Pauses & rhythm
Older SSML-compatible stacks accept explicit <break time="1.5s" />; newer expressive models substitute narrative punctuation and bracketed deliveries. Anchor breathing room at punctuation, not arbitrary mid-clause commas, unless irony demands it—over-breaking destabilizes some voices.
Normalization playbook
- Expand currencies, ordinals, phone numbers, and ambiguous decimals when listeners need conversational clarity—not spreadsheet fidelity.
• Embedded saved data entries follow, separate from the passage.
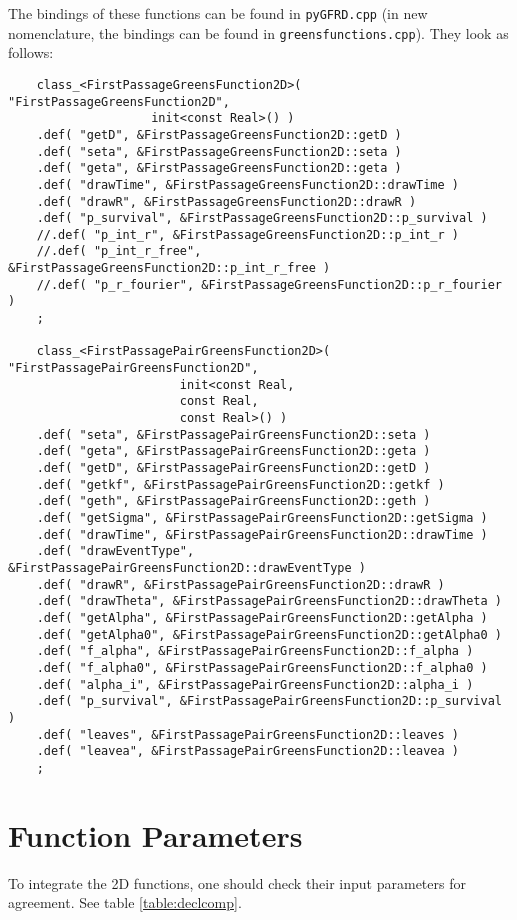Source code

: \documentclass[a4paper,10pt]{article}
\begin{document}
The bindings of these functions can be found in \texttt{pyGFRD.cpp} (in new nomenclature, the bindings can be found in \texttt{greensfunctions.cpp}). They look as follows:

\label{boostdeclaration}
\begin{verbatim}
    class_<FirstPassageGreensFunction2D>( "FirstPassageGreensFunction2D",
					init<const Real>() )
	.def( "getD", &FirstPassageGreensFunction2D::getD )
	.def( "seta", &FirstPassageGreensFunction2D::seta )
	.def( "geta", &FirstPassageGreensFunction2D::geta )
	.def( "drawTime", &FirstPassageGreensFunction2D::drawTime )
	.def( "drawR", &FirstPassageGreensFunction2D::drawR )
	.def( "p_survival", &FirstPassageGreensFunction2D::p_survival )
	//.def( "p_int_r", &FirstPassageGreensFunction2D::p_int_r )
	//.def( "p_int_r_free", &FirstPassageGreensFunction2D::p_int_r_free )
	//.def( "p_r_fourier", &FirstPassageGreensFunction2D::p_r_fourier )
	;

    class_<FirstPassagePairGreensFunction2D>( "FirstPassagePairGreensFunction2D",
					    init<const Real, 
					    const Real,
					    const Real>() )
	.def( "seta", &FirstPassagePairGreensFunction2D::seta )
	.def( "geta", &FirstPassagePairGreensFunction2D::geta )
	.def( "getD", &FirstPassagePairGreensFunction2D::getD )
	.def( "getkf", &FirstPassagePairGreensFunction2D::getkf )
	.def( "geth", &FirstPassagePairGreensFunction2D::geth )
	.def( "getSigma", &FirstPassagePairGreensFunction2D::getSigma )
	.def( "drawTime", &FirstPassagePairGreensFunction2D::drawTime )
	.def( "drawEventType", &FirstPassagePairGreensFunction2D::drawEventType )
	.def( "drawR", &FirstPassagePairGreensFunction2D::drawR )
	.def( "drawTheta", &FirstPassagePairGreensFunction2D::drawTheta )
	.def( "getAlpha", &FirstPassagePairGreensFunction2D::getAlpha )
	.def( "getAlpha0", &FirstPassagePairGreensFunction2D::getAlpha0 )
	.def( "f_alpha", &FirstPassagePairGreensFunction2D::f_alpha )
	.def( "f_alpha0", &FirstPassagePairGreensFunction2D::f_alpha0 )
	.def( "alpha_i", &FirstPassagePairGreensFunction2D::alpha_i )
	.def( "p_survival", &FirstPassagePairGreensFunction2D::p_survival )
	.def( "leaves", &FirstPassagePairGreensFunction2D::leaves )
	.def( "leavea", &FirstPassagePairGreensFunction2D::leavea )
	;
\end{verbatim} 

\section{Function Parameters}

To integrate the 2D functions, one should check their input parameters for agreement. See table \ref{table:declcomp}.
\end{document}
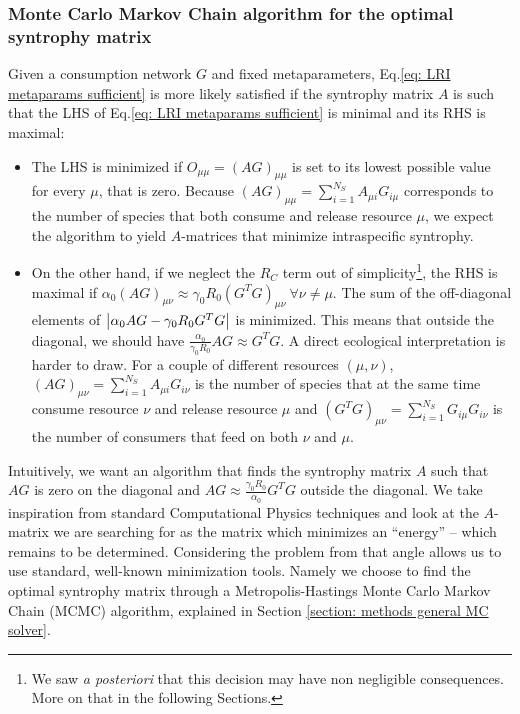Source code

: \documentclass[12pt, titlepage]{report}
\begin{document}
\subsubsection{Monte Carlo Markov Chain algorithm for the optimal syntrophy matrix} \label{section: methods LRI MC solver}

Given a consumption network $G$ and fixed metaparameters, Eq.\eqref{eq: LRI metaparams sufficient} is more likely satisfied if the syntrophy matrix $A$ is such that the LHS of Eq.\eqref{eq: LRI metaparams sufficient} is minimal and its RHS is maximal:
\begin{itemize}
\item The LHS is minimized if $O_{\mu\mu}=(AG)_{\mu\mu}$ is set to its lowest possible value for every $\mu$, that is zero. Because $(AG)_{\mu\mu}=\sum_{i=1}^{N_S} A_{\mu i} G_{i\mu}$ corresponds to the number of species that both consume and release resource $\mu$, we expect the algorithm to yield $A$-matrices that minimize intraspecific syntrophy.
\item On the other hand, if we neglect the $R_C$ term out of simplicity\footnote{We saw \textit{a posteriori} that this decision may have non negligible consequences. More on that in the following Sections.}, the RHS is maximal if $\alpha_0(AG)_{\mu\nu}\approx\gamma_0R_0 (G^TG)_{\mu\nu} \ \forall \nu\neq\mu$. The sum of the off-diagonal elements of $\left|{\alpha_0 AG-\gamma_0 R_0 G^T G}\right|$ is minimized. This means that outside the diagonal, we should have $\frac{\alpha_0}{\gamma_0 R_0} AG \approx  G^T G$. A direct ecological interpretation is harder to draw. For a couple of different resources $(\mu,\nu)$,  $(AG)_{\mu\nu}=\sum_{i=1}^{N_S} A_{\mu i} G_{i\nu}$ is the number of species that at the same time consume resource $\nu$ and release resource $\mu$ and $(G^TG)_{\mu\nu}=\sum_{i=1}^{N_S} G_{i\mu}G_{i\nu}$ is the number of consumers that feed on both $\nu$ and $\mu$.

\end{itemize}
Intuitively, we want an algorithm that finds the syntrophy matrix $A$ such that $AG$ is zero on the diagonal and $AG \approx \frac{\gamma_0R_0}{\alpha_0}G^TG$ outside the diagonal. We take inspiration from standard Computational Physics techniques and look at the $A$-matrix we are searching for as the matrix which minimizes an ``energy'' -- which remains to be determined. Considering the problem from that angle allows us to use standard, well-known minimization tools. Namely we choose to find the optimal syntrophy matrix through a Metropolis-Hastings Monte Carlo Markov Chain (MCMC) algorithm, explained in Section \ref{section: methods general MC solver}.
\end{document}
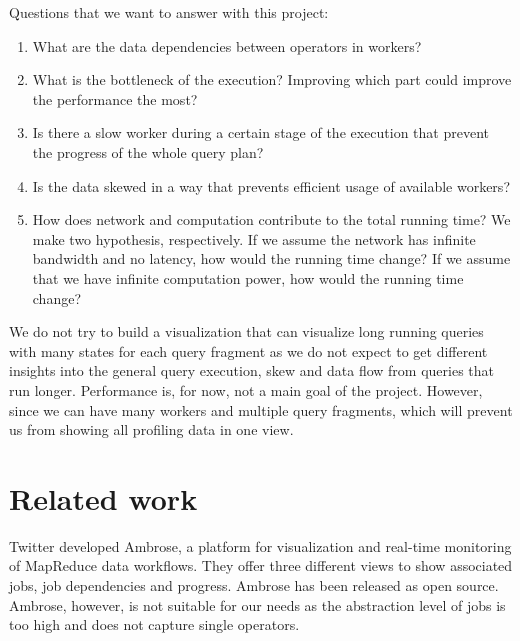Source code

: \documentclass[11pt]{scrartcl}
\begin{document}
\noindent Questions that we want to answer with this project:

\begin{enumerate}
  \item What are the data dependencies between operators in workers?
  \item What is the bottleneck of the execution? Improving which part could improve the performance the most?
  \item Is there a slow worker during a certain stage of the execution that prevent the progress of the whole query plan?
  \item Is the data skewed in a way that prevents efficient usage of available workers?
  \item How does network and computation contribute to the total running time? We make two hypothesis, respectively. If we assume the network has infinite bandwidth and no latency, how would the running time change? If we assume that we have infinite computation power, how would the running time change?

\end{enumerate}

We do not try to build a visualization that can visualize long running queries with many states for each query fragment as we do not expect to get different insights into the general query execution, skew and data flow from queries that run longer. Performance is, for now, not a main goal of the project. However, since we can have many workers and multiple query fragments, which will prevent us from showing all profiling data in one view.


\section{Related work}

Twitter developed Ambrose\cite{ambrose}, a platform for visualization and real-time monitoring of MapReduce data workflows. They offer three different views to show associated jobs, job dependencies and progress. Ambrose has been released as open source. Ambrose, however, is not suitable for our needs as the abstraction level of jobs is too high and does not capture single operators.
\end{document}

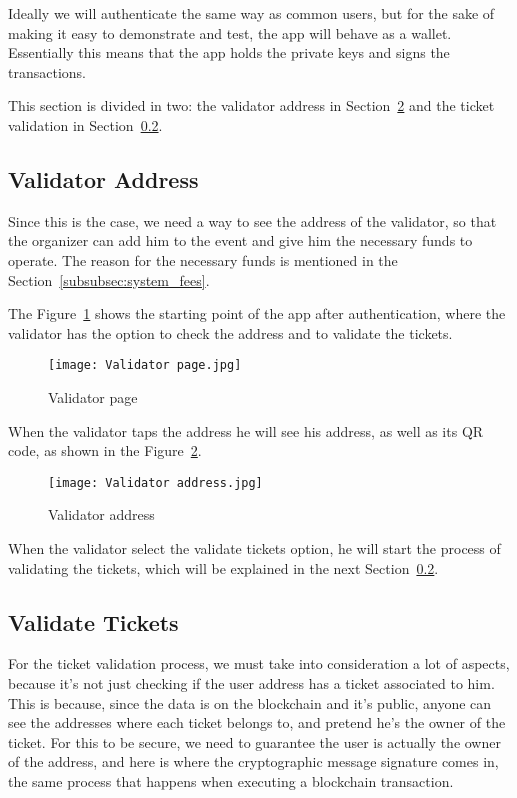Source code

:Ideally we will authenticate the same way as common users, but for the sake of
making it easy to demonstrate and test, the app will behave as a wallet.
Essentially this means that the app holds the private keys and signs the
transactions.

This section is divided in two: the validator address in
Section~\ref{fig:validator_address} and the ticket validation in
Section~\ref{subsec:validate_tickets}.

\subsection{Validator Address}\label{subsec:validator_address}

Since this is the case, we need a way to see the address of the validator, so
that the organizer can add him to the event and give him the necessary funds to
operate. The reason for the necessary funds is mentioned in the
Section~\ref{subsubsec:system_fees}.

The Figure~\ref{fig:validator_page} shows the starting point of the app after
authentication, where the validator has the option to check the address and to
validate the tickets.

\begin{figure}[H]
	\texttt{[image: Validator page.jpg]}
	\centering
	\caption{Validator page}\label{fig:validator_page}
\end{figure}

When the validator taps the address he will see his address, as well as its QR
code, as shown in the Figure~\ref{fig:validator_address}.

\begin{figure}[H]
	\texttt{[image: Validator address.jpg]}
	\centering
	\caption{Validator address}\label{fig:validator_address}
\end{figure}

When the validator select the validate tickets option, he will start the
process of validating the tickets, which will be explained in the next
Section~\ref{subsec:validate_tickets}.

\subsection{Validate Tickets}\label{subsec:validate_tickets}

For the ticket validation process, we must take into consideration a lot of
aspects, because it's not just checking if the user address has a ticket
associated to him. This is because, since the data is on the blockchain and
it's public, anyone can see the addresses where each ticket belongs to, and
pretend he's the owner of the ticket. For this to be secure, we need to
guarantee the user is actually the owner of the address, and here is where the
cryptographic message signature comes in, the same process that happens when
executing a blockchain transaction.

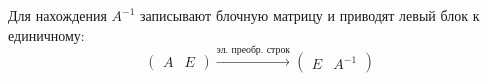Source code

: \begin{example}
Для нахождения $A^{-1}$ записывают блочную матрицу и приводят левый блок к единичному:
$$
\left( \begin{array}{c|c}
A & E
\end{array} \right) 
\xrightarrow{\text{эл. преобр. строк}} 
\left( \begin{array}{c|c}
E & A^{-1}
\end{array} \right)
$$
\end{example}
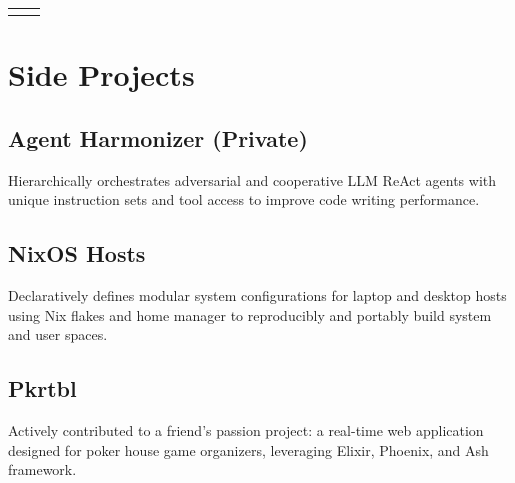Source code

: \documentclass[
	10pt, %
]{FreemanCV}
\begin{document}
\begin{paracol}{2}
\begin{supertabular}{r l}







\end{supertabular}


\section{Side Projects}

\subsection{Agent Harmonizer (Private)}

Hierarchically orchestrates adversarial and cooperative LLM ReAct agents with unique instruction sets and tool access to improve code writing performance.

\subsection{NixOS Hosts}

Declaratively defines modular system configurations for laptop and desktop hosts using Nix flakes and home manager to reproducibly and portably build system and user spaces.

\subsection{Pkrtbl}

Actively contributed to a friend's passion project: a real-time web application designed for poker house game organizers, leveraging Elixir, Phoenix, and Ash framework.


\end{paracol}
\end{document}

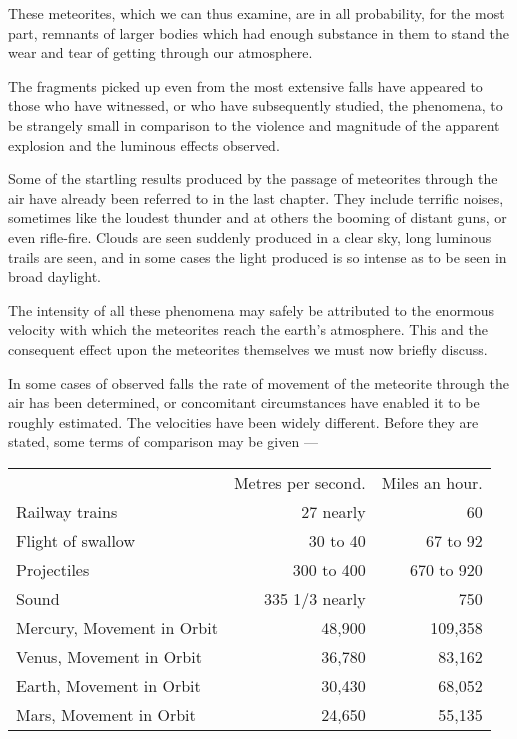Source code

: \documentclass[a4paper, 12pt, oneside, polutonikogreek, english]{article}
\begin{document}
These meteorites, which we can thus examine, are in all probability, for the most part, remnants of larger bodies which had enough substance in them to stand the wear and tear of getting through our atmosphere.

The fragments picked up even from the most extensive falls have appeared to those who have witnessed, or who have subsequently studied, the phenomena, to be strangely small in comparison to the violence and magnitude of the apparent explosion and the luminous effects observed.

Some of the startling results produced by the passage of meteorites through the air have already been referred to in the last chapter. They include terrific noises, sometimes like the loudest thunder and at others the booming of distant guns, or even rifle-fire. Clouds are seen suddenly produced in a clear sky, long luminous trails are seen, and in some cases the light produced is so intense as to be seen in broad daylight.

The intensity of all these phenomena may safely be attributed to the enormous velocity with which the meteorites reach the earth's atmosphere. This and the consequent effect upon the meteorites themselves we must now briefly discuss.

In some cases of observed falls the rate of movement of the meteorite through the air has been determined, or concomitant circumstances have enabled it to be roughly estimated. The velocities have been widely different. Before they are stated, some terms of comparison may be given ---
\begin{table}[H]
    \centering
    \begin{tabular}{l r r}
        ~ & Metres per second. & Miles an hour. \\
        Railway trains & 27 nearly & 60 \\
        Flight of swallow & 30 to 40 & 67 to 92 \\
        Projectiles & 300 to 400 & 670 to 920 \\
        Sound & 335 1/3 nearly & 750 \\
        Mercury, Movement in Orbit & 48,900 & 109,358 \\
        Venus, Movement in Orbit & 36,780 & 83,162 \\
        Earth, Movement in Orbit & 30,430 & 68,052 \\
        Mars, Movement in Orbit & 24,650 & 55,135 \\
    \end{tabular}
\end{table}
\end{document}
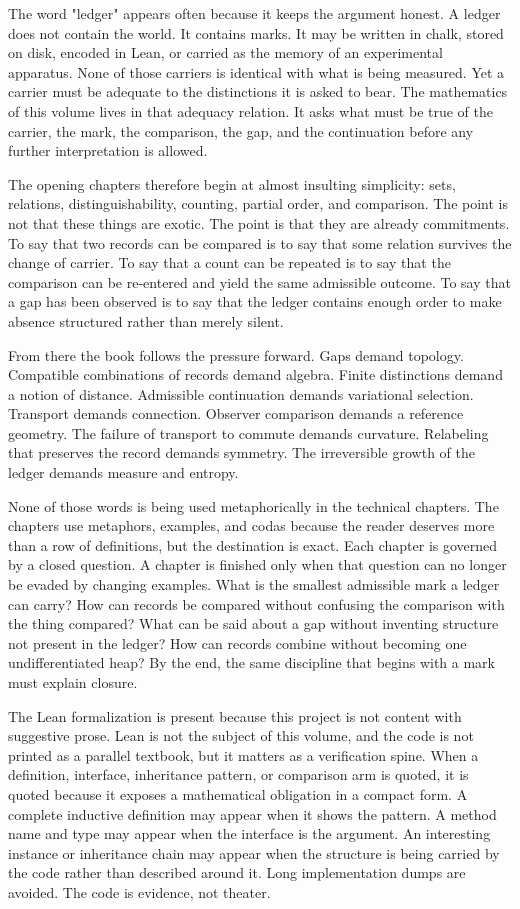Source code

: The word "ledger" appears often because it keeps the argument honest. A ledger
does not contain the world. It contains marks. It may be written in chalk,
stored on disk, encoded in Lean, or carried as the memory of an experimental
apparatus. None of those carriers is identical with what is being measured.
Yet a carrier must be adequate to the distinctions it is asked to bear. The
mathematics of this volume lives in that adequacy relation. It asks what must be
true of the carrier, the mark, the comparison, the gap, and the continuation
before any further interpretation is allowed.

The opening chapters therefore begin at almost insulting simplicity: sets,
relations, distinguishability, counting, partial order, and comparison. The
point is not that these things are exotic. The point is that they are already
commitments. To say that two records can be compared is to say that some
relation survives the change of carrier. To say that a count can be repeated is
to say that the comparison can be re-entered and yield the same admissible
outcome. To say that a gap has been observed is to say that the ledger contains
enough order to make absence structured rather than merely silent.

From there the book follows the pressure forward. Gaps demand topology.
Compatible combinations of records demand algebra. Finite distinctions demand a
notion of distance. Admissible continuation demands variational selection.
Transport demands connection. Observer comparison demands a reference geometry.
The failure of transport to commute demands curvature. Relabeling that preserves
the record demands symmetry. The irreversible growth of the ledger demands
measure and entropy.

None of those words is being used metaphorically in the technical chapters. The
chapters use metaphors, examples, and codas because the reader deserves more
than a row of definitions, but the destination is exact. Each chapter is governed
by a closed question. A chapter is finished only when that question can no
longer be evaded by changing examples. What is the smallest admissible mark a
ledger can carry? How can records be compared without confusing the comparison
with the thing compared? What can be said about a gap without inventing
structure not present in the ledger? How can records combine without becoming
one undifferentiated heap? By the end, the same discipline that begins with a
mark must explain closure.

The Lean formalization is present because this project is not content with
suggestive prose. Lean is not the subject of this volume, and the code is not
printed as a parallel textbook, but it matters as a verification spine. When a
definition, interface, inheritance pattern, or comparison arm is quoted, it is
quoted because it exposes a mathematical obligation in a compact form. A
complete inductive definition may appear when it shows the pattern. A method
name and type may appear when the interface is the argument. An interesting
instance or inheritance chain may appear when the structure is being carried by
the code rather than described around it. Long implementation dumps are avoided.
The code is evidence, not theater.

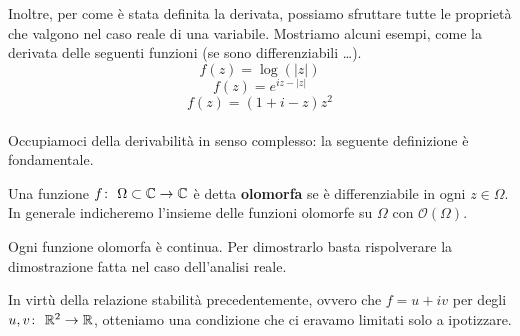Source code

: Inoltre, per come è stata definita la derivata, possiamo sfruttare tutte le proprietà che valgono nel caso reale di una variabile. Mostriamo alcuni esempi, come la derivata delle seguenti funzioni (se sono differenziabili \dots). \\

	$$f(z) = \log(|z|) $$ 
	$$ f(z) = e^{iz - |z|} $$ 
	$$ f(z) = (1 + i - z)z^2 $$
\\

Occupiamoci della derivabilità in senso complesso: la seguente definizione è fondamentale.

\begin{definition}
	Una funzione $f \colon\ \Omega \subset \mathbb{C} \rightarrow \mathbb{C}$ è detta \textbf{olomorfa} se è differenziabile in ogni $z \in \Omega$. \\ In generale indicheremo l'insieme delle funzioni olomorfe su $\Omega$ con $\mathcal{O}(\Omega)$.
\end{definition}

\begin{remark}
	Ogni funzione olomorfa è continua. Per dimostrarlo basta rispolverare la dimostrazione fatta nel caso dell'analisi reale.
\end{remark}

In virtù della relazione stabilità precedentemente, ovvero che $f = u + iv$ per degli $u,v \colon\ \mathbb{R}^2 \rightarrow \mathbb{R}$, otteniamo una condizione che ci eravamo limitati solo a ipotizzare.

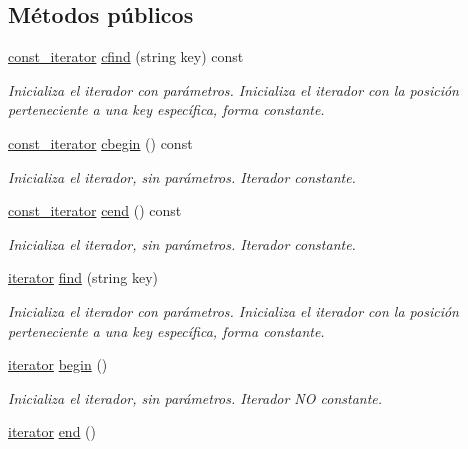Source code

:\subsection*{Métodos públicos}
\begin{DoxyCompactItemize}
\item 
\hyperlink{classCronologia_1_1const__iterator}{const\+\_\+iterator} \hyperlink{classCronologia_a24cb1afe568a8fccd6694485601d58c5}{cfind} (string key) const
\begin{DoxyCompactList}\small\item\em Inicializa el iterador con parámetros. Inicializa el iterador con la posición perteneciente a una key específica, forma constante. \end{DoxyCompactList}\item 
\hyperlink{classCronologia_1_1const__iterator}{const\+\_\+iterator} \hyperlink{classCronologia_a7457f94493f66fdd906f9c2cae44732b}{cbegin} () const
\begin{DoxyCompactList}\small\item\em Inicializa el iterador, sin parámetros. Iterador constante. \end{DoxyCompactList}\item 
\hyperlink{classCronologia_1_1const__iterator}{const\+\_\+iterator} \hyperlink{classCronologia_afc9925e321be957f47312184af813d09}{cend} () const
\begin{DoxyCompactList}\small\item\em Inicializa el iterador, sin parámetros. Iterador constante. \end{DoxyCompactList}\item 
\hyperlink{classCronologia_1_1iterator}{iterator} \hyperlink{classCronologia_a99d0ac31015bdf1addaa07e05c1fd068}{find} (string key)
\begin{DoxyCompactList}\small\item\em Inicializa el iterador con parámetros. Inicializa el iterador con la posición perteneciente a una key específica, forma constante. \end{DoxyCompactList}\item 
\hyperlink{classCronologia_1_1iterator}{iterator} \hyperlink{classCronologia_afee920b0ed7aff63cc14fad990c85595}{begin} ()
\begin{DoxyCompactList}\small\item\em Inicializa el iterador, sin parámetros. Iterador NO constante. \end{DoxyCompactList}\item 
\hyperlink{classCronologia_1_1iterator}{iterator} \hyperlink{classCronologia_afa08dc5a9a3812911dabdf7599222e85}{end} ()

\end{DoxyCompactItemize}
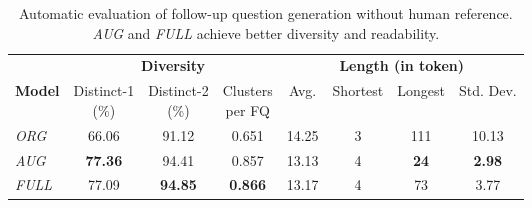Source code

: \begin{table}[!t]
    \centering
    \scriptsize
    \setlength{\tabcolsep}{2pt}  %
    \begin{tabular}{lccccccc}
        \toprule
        & \multicolumn{3}{c}{\textbf{Diversity}} & \multicolumn{4}{c}{\textbf{Length (in token)}}\\ 
        \cmidrule(lr){2-4} \cmidrule(lr){5-8}
        \textbf{Model} & \shortstack{Distinct-1\\(\%)} & \shortstack{Distinct-2\\(\%)} & \shortstack{Clusters\\per FQ} & Avg. & Shortest & Longest & Std. Dev. \\
        \midrule
        \textit{ORG}  & 66.06 & 91.12 & 0.651 & 14.25 & 3  & 111 & 10.13  \\
        \textit{AUG} & \textbf{77.36} & 94.41 & 0.857 & 13.13 & 4  & \textbf{24}  & \textbf{2.98} \\
        \textit{FULL}  & 77.09 & \textbf{94.85} & \textbf{0.866} & 13.17 & 4  & 73  & 3.77  \\
        \bottomrule
    \end{tabular}
    \caption{Automatic evaluation of follow-up question generation without human reference. \textit{AUG} and \textit{FULL} achieve better diversity and readability.}
    \label{tab:auto_eval}
\end{table}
- Convert keyboard shortcuts (Cmd/Alt/Ctrl combos) into spoken phrases instead of glyphs.
- For URLs, pick either hyper-verbalized paths or truncated brand references—avoid ambiguous slash stacks.
- When LLMs upstream draft copy, prepend an instruction block mirroring ExplainX normalization recipes (cardinal vs ordinal distinctions, saints vs streets for “St.”).
Pronunciation controls
Phoneme tags shine on supported English flash models—verify compatibility before baking SSML-heavy scripts. Alias grapheme→phoneme substitutions work project-wide inside pronunciation dictionaries; keep case sensitivity in mind during bulk imports.
Eleven “v3” expressive tags
Use bracket tags such as [whispers], [laughs], [sighs] sparingly—they steer delivery but clash with mismatched acoustic priors inside the voice corpus. Compose dialogue cinematically; prune tags downstream if audible artifacts creep in.
Multi-pass composition
Stitch complex beds (ambience loops, narration, sfx) externally when timing must be frame-accurate—few single-shot prose blobs outperform layered stems for dense productions.